Sorry, things got a bit dark there. All is not lost. But it is important to sit with the truth that no one is coming to save us; we must not only save ourselves, but save each other. I've said it before and I'll say it again, the path forward lies not so much in this candidate over that one, this technology over that one, this ideology over that one, but in community building. The only medicine or inoculation for conspiracy theories is a good friend, family member, or neighbor—or ten—with the time and patience to disabuse you of them; the hallmark of every truly effective policy or tech solution is community buy-in, earned by relationship-building and equitable treatment; the only way to hold the powerful to account is to hit the streets, en masse, arm in arm; and the only way any of us will survive climate change is if we can truly rely on each other.
Climate Must-Reads
Speaking of community! Everything is fucking terrible but I'm so proud of our little Drilled team for continuing to fight the good fight and having each other's backs along the way. In the past week we put out:
- Royce Kurmelov's deep dive into how fossil fuel companies are repositioning old oil fields as carbon capture projects to get out of decommissioning costs in Australia
- Fernando Silva and Danielle Mackey's incredible piece on the ongoing criminalization of land defenders in Honduras (and the role U.S. companies play in it), in English and Spanish thanks to a partnership with Contracorriente in Honduras
- Molly Taft's absolute banger of an update on fossil fuel funding of university research, how it warps public policy, and what people are trying to do about it.
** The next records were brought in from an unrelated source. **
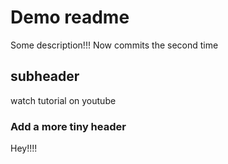 # Demo readme
Some description!!!
Now commits the second time


## subheader
watch tutorial on youtube

### Add a more tiny header
Hey!!!!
- A wide-ranging podcast conversation with Genevieve Guenther, author of The Language of Climate Politics on the various rhetorical tricks used to block progress on climate.
Other must-reads/listens:
- [Op-Ed] "Challenging the neutrality myth in climate science and activism," by Christel van Eck, Lydia Messling and Katharine Hayhoe in the journal Nature. There is—yes, in the year of our Lord 2024—a debate raging in the sciences at the moment about whether scientists can be activists. These three have something to say about that!
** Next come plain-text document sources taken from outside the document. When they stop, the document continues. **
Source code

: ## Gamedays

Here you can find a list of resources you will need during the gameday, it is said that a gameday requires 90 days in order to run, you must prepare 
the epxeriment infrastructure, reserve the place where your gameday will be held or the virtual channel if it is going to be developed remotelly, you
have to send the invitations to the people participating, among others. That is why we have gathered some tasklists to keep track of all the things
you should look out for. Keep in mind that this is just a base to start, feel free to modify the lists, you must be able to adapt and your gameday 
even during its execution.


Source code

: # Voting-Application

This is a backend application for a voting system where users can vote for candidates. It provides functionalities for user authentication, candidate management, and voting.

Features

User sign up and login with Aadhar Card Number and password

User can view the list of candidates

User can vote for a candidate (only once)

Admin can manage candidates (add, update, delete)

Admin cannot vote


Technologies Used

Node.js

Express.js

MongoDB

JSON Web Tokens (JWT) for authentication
- "Oregon county sues major gas provider for allegedly sewing climate doubt," by Dharna Noor for The Guardian. Really interesting development in the climate litigation space (if you're saying to yourself "aren't there already a bunch of cases like this?" yes, but not filed against utilities, that's the new and intriguing bit).
- [Podcast] Into the Dirt, by Tortoise Media – I just started listening so no spoilers, but this (true!) story of a corporate spy sent in to infiltrate an environmental group only to decide he is on their side is delightful.
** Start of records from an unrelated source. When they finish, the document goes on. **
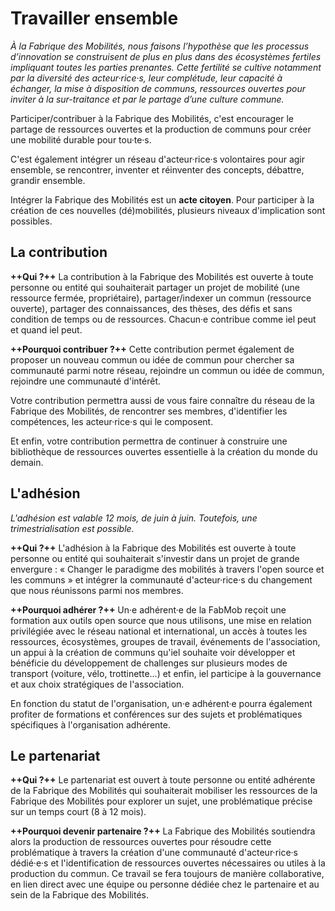 # Travailler ensemble

*À la Fabrique des Mobilités, nous faisons l’hypothèse que les processus d’innovation se construisent de plus en plus dans des écosystèmes fertiles impliquant toutes les parties prenantes. Cette fertilité se cultive notamment par la diversité des acteur·rice·s, leur complétude, leur capacité à échanger, la mise à disposition de communs, ressources ouvertes pour inviter à la sur-traitance et par le partage d’une culture commune.*

Participer/contribuer à la Fabrique des Mobilités, c'est encourager le partage de ressources ouvertes et la production de communs pour créer une mobilité durable pour tou·te·s.

C'est également intégrer un réseau d'acteur·rice·s volontaires pour agir ensemble, se rencontrer, inventer et réinventer des concepts, débattre, grandir ensemble.

Intégrer la Fabrique des Mobilités est un **acte citoyen**.
Pour participer à la création de ces nouvelles (dé)mobilités, plusieurs niveaux d'implication sont possibles.

## La contribution
**++Qui ?++**
La contribution à la Fabrique des Mobilités est ouverte à toute personne ou entité qui souhaiterait partager un projet de mobilité (une ressource fermée, propriétaire), partager/indexer un commun (ressource ouverte), partager des connaissances, des thèses, des défis et sans condition de temps ou de ressources. Chacun·e contribue comme iel peut et quand iel peut.

**++Pourquoi contribuer ?++**
Cette contribution permet également de proposer un nouveau commun ou idée de commun pour chercher sa communauté parmi notre réseau, rejoindre un commun ou idée de commun, rejoindre une communauté d'intérêt. 

Votre contribution permettra aussi de vous faire connaître du réseau de la Fabrique des Mobilités, de rencontrer ses membres, d'identifier les compétences, les acteur·rice·s qui le composent.

Et enfin, votre contribution permettra de continuer à construire une bibliothèque de ressources ouvertes essentielle à la création du monde du demain.

## L'adhésion
*L'adhésion est valable 12 mois, de juin à juin. Toutefois, une trimestrialisation est possible.*

**++Qui ?++**
L'adhésion à la Fabrique des Mobilités est ouverte à toute personne ou entité qui souhaiterait s'investir dans un projet de grande envergure : « Changer le paradigme des mobilités à travers l'open source et les communs » et intégrer la communauté d'acteur·rice·s du changement que nous réunissons parmi nos membres.

**++Pourquoi adhérer ?++**
Un·e adhérent·e de la FabMob reçoit une formation aux outils open source que nous utilisons, une mise en relation privilégiée avec le réseau national et international, un accès à toutes les ressources, écosystèmes, groupes de travail, événements de l'association, un appui à la création de communs qu'iel souhaite voir développer et bénéficie du développement de challenges sur plusieurs modes de transport (voiture, vélo, trottinette...) et enfin, iel participe à la gouvernance et aux choix stratégiques de l'association.

En fonction du statut de l'organisation, un·e adhérent·e pourra également profiter de formations et conférences sur des sujets et problématiques spécifiques à l'organisation adhérente.

## Le partenariat
**++Qui ?++**
Le partenariat est ouvert à toute personne ou entité adhérente de la Fabrique des Mobilités qui souhaiterait mobiliser les ressources de la Fabrique des Mobilités pour explorer un sujet, une problématique précise sur un temps court (8 à 12 mois). 

**++Pourquoi devenir partenaire ?++**
La Fabrique des Mobilités soutiendra alors la production de ressources ouvertes pour résoudre cette problématique à travers la création d'une communauté d'acteur·rice·s dédié·e·s et l'identification de ressources ouvertes nécessaires ou utiles à la production du commun. Ce travail se fera toujours de manière collaborative, en lien direct avec une équipe ou personne dédiée chez le partenaire et au sein de la Fabrique des Mobilités.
- [Newsletter] How to Think About Politics Without Wanting to Kill Yourself, by Hamilton Nolan. Quote that made me want to read it (h/t Phil Newell, who dropped this into the "disinfo disruptor" channel in the Covering Climate Now Slack!): "If Kamala Harris, the coward in this particular presidential race, is too scared to use her platform to boldly lead America to a sustainable climate future, it is an indication that all of us who understand the urgency of this issue must continue to educate and persuade and organize the people of this country until the coward feels safe standing in the correct place."